The records below are to be repeated exactly, minus any pictures.

*Provided information*
────────────────────

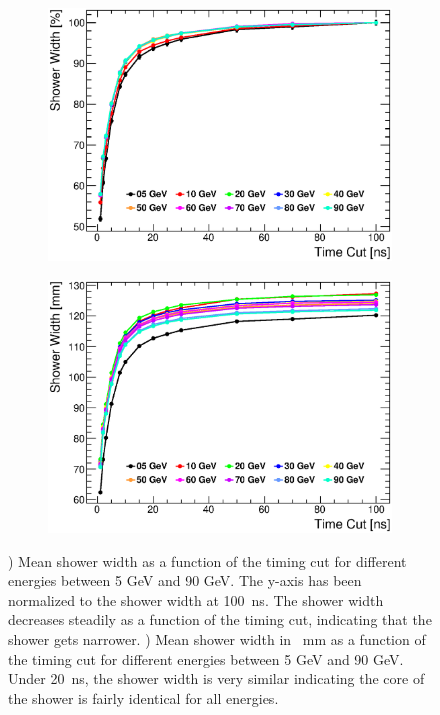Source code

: \begin{figure}[htbp!]
  \centering
  \begin{subfigure}[t]{0.49\textwidth}
    \centering
    \includegraphics[width=1\linewidth]{../Thesis_Plots/ILD/NoSmearing/Plots/ShowerWidth_TimeCuts_noSmearing.eps}
    \caption{} \label{fig:ShowerWidthNoSmearing}
  \end{subfigure}
  \hfill
  \begin{subfigure}[t]{0.49\textwidth}
    \centering
    \includegraphics[width=1\linewidth]{../Thesis_Plots/ILD/NoSmearing/Plots/ShowerWidthAbso_TimeCuts_noSmearing.eps}
    \caption{} \label{fig:ShowerWidthAbsoNoSmearing}
  \end{subfigure}
  \caption{) Mean shower width as a function of the timing cut for different \kzeroL{} energies between 5 GeV and 90 GeV. The y-axis has been normalized to the shower width at \SI{100}{\nano\second}. The shower width decreases steadily as a function of the timing cut, indicating that the shower gets narrower. ) Mean shower width in \SI{}{\milli\meter} as a function of the timing cut for different \kzeroL{} energies between 5 GeV and 90 GeV. Under \SI{20}{\nano\second}, the shower width is very similar indicating the core of the shower is fairly identical for all energies.}
\end{figure}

────────────────────

*Exercise output*
Source code

: \begin{figure}[htbp!]
  \centering
  \begin{subfigure}[t]{0.49\textwidth}
    \centering
    \includegraphics[width=1\linewidth]{../Thesis_Plots/ILD/NoSmearing/Plots/ShowerWidth_TimeCuts_noSmearing.eps}
    \caption{} \label{fig:ShowerWidthNoSmearing}
  \end{subfigure}
  \hfill
  \begin{subfigure}[t]{0.49\textwidth}
    \centering
    \includegraphics[width=1\linewidth]{../Thesis_Plots/ILD/NoSmearing/Plots/ShowerWidthAbso_TimeCuts_noSmearing.eps}
    \caption{} \label{fig:ShowerWidthAbsoNoSmearing}
  \end{subfigure}
  \caption{) Mean shower width as a function of the timing cut for different \kzeroL{} energies between 5 GeV and 90 GeV. The y-axis has been normalized to the shower width at \SI{100}{\nano\second}. The shower width decreases steadily as a function of the timing cut, indicating that the shower gets narrower. ) Mean shower width in \SI{}{\milli\meter} as a function of the timing cut for different \kzeroL{} energies between 5 GeV and 90 GeV. Under \SI{20}{\nano\second}, the shower width is very similar indicating the core of the shower is fairly identical for all energies.}
\end{figure}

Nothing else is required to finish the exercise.